ACTIVITY. Every line with the string "body" must be copied from the entries below.

STUDY MATERIAL.
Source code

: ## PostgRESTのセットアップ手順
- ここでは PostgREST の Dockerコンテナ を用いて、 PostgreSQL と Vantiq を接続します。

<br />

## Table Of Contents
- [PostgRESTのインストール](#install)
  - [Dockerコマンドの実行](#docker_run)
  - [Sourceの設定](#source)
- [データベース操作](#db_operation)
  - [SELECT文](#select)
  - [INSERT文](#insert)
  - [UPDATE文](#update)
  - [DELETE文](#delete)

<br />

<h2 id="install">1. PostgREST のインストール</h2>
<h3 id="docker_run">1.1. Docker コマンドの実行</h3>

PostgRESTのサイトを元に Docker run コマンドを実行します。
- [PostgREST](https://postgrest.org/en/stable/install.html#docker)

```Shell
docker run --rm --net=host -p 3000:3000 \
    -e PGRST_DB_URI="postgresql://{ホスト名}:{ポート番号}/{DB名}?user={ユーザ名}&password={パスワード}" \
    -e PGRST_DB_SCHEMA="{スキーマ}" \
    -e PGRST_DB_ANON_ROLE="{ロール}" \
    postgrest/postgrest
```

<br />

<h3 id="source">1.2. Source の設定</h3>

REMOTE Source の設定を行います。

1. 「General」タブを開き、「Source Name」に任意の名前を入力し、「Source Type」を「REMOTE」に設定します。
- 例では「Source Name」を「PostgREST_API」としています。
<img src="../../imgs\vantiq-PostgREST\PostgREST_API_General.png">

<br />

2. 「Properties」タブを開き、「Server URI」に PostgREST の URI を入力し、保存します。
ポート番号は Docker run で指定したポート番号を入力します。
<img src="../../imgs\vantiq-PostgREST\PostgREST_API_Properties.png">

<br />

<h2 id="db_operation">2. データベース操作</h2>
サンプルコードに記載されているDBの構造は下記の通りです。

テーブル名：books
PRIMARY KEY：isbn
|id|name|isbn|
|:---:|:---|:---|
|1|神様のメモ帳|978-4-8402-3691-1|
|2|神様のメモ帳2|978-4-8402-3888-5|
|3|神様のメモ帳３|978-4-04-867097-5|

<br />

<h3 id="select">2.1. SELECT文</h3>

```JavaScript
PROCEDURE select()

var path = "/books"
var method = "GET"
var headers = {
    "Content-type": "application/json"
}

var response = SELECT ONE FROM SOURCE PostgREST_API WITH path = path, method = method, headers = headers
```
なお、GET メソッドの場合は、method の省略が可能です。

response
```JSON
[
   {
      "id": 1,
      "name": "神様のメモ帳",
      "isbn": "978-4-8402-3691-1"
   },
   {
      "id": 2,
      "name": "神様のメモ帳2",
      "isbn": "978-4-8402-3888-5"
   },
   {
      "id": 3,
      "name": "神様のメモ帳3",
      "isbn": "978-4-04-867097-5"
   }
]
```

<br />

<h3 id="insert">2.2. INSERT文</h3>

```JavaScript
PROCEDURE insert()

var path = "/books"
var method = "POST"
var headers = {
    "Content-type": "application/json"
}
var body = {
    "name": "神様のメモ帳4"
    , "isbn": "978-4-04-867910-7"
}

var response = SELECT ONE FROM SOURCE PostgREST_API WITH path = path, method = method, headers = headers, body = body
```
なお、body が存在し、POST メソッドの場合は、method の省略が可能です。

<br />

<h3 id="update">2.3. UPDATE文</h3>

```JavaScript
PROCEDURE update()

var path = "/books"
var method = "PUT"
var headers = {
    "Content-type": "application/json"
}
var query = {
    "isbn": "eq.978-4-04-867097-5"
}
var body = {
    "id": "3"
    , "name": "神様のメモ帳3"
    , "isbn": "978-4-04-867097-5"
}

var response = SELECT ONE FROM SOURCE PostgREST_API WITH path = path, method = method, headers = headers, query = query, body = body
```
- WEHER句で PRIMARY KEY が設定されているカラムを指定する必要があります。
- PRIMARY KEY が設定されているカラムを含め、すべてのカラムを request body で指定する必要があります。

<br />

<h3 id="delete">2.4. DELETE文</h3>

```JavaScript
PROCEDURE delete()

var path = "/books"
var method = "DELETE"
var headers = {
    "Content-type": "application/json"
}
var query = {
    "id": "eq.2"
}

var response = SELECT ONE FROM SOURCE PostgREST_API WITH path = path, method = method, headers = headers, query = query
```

==

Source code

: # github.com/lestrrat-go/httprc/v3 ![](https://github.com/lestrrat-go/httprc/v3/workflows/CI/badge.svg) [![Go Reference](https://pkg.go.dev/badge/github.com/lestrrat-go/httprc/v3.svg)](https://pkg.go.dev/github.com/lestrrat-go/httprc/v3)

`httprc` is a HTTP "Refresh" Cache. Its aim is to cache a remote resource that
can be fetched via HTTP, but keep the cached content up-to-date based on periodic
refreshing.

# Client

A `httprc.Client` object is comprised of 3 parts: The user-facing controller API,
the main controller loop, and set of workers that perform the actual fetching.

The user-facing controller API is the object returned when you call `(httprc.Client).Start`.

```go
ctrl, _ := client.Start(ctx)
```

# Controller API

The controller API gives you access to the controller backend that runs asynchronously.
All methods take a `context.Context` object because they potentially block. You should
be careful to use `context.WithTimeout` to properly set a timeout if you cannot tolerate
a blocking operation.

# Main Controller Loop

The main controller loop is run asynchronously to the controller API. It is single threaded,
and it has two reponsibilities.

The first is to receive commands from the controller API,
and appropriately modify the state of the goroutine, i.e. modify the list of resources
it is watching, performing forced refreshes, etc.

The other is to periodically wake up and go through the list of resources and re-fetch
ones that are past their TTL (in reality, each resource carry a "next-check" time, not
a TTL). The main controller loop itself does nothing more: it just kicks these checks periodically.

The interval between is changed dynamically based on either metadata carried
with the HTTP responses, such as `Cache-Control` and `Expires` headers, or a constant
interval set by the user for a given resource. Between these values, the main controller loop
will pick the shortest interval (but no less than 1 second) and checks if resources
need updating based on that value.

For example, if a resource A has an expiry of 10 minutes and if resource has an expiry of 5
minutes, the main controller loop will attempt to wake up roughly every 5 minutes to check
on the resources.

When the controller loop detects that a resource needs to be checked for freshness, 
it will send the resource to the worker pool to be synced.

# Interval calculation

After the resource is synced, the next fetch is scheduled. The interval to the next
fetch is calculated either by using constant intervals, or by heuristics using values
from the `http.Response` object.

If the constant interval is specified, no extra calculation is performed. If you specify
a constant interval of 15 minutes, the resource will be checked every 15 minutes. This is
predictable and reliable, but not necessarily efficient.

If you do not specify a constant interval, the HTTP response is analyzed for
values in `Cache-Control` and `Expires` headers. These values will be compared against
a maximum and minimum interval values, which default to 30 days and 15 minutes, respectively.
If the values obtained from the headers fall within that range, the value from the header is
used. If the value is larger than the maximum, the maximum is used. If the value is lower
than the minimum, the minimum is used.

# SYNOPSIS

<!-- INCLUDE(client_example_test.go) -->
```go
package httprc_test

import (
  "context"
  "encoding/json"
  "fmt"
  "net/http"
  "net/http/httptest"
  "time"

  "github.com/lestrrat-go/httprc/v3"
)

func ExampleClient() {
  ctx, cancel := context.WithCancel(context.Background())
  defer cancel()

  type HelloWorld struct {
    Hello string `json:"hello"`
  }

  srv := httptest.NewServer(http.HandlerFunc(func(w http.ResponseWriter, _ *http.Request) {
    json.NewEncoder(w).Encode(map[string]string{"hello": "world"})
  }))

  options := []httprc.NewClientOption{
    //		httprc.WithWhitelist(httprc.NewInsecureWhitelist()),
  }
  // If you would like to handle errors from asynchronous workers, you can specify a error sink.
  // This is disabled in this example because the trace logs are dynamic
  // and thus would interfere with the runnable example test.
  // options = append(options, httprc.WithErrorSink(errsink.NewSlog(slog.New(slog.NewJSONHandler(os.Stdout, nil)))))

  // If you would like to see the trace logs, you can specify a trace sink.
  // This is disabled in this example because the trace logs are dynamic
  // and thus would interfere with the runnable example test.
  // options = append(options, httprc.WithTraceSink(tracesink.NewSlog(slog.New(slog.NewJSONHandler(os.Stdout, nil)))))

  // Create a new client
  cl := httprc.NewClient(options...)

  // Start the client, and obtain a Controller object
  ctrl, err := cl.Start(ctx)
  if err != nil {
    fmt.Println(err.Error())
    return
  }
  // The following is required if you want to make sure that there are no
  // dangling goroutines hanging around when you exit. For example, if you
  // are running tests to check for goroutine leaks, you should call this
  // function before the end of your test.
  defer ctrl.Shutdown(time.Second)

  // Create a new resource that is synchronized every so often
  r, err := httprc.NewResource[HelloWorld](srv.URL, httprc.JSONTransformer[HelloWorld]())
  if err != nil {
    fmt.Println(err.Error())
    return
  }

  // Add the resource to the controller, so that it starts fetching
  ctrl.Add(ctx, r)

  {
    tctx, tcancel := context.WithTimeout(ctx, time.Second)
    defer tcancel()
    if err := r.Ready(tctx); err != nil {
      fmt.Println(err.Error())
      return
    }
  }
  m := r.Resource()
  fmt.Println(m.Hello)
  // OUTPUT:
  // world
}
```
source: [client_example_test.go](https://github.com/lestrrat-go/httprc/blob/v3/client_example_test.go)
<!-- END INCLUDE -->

TASK RESULT.
var body = {
var response = SELECT ONE FROM SOURCE PostgREST_API WITH path = path, method = method, headers = headers, body = body
なお、body が存在し、POST メソッドの場合は、method の省略が可能です。
var body = {
var response = SELECT ONE FROM SOURCE PostgREST_API WITH path = path, method = method, headers = headers, query = query, body = body
- PRIMARY KEY が設定されているカラムを含め、すべてのカラムを request body で指定する必要があります。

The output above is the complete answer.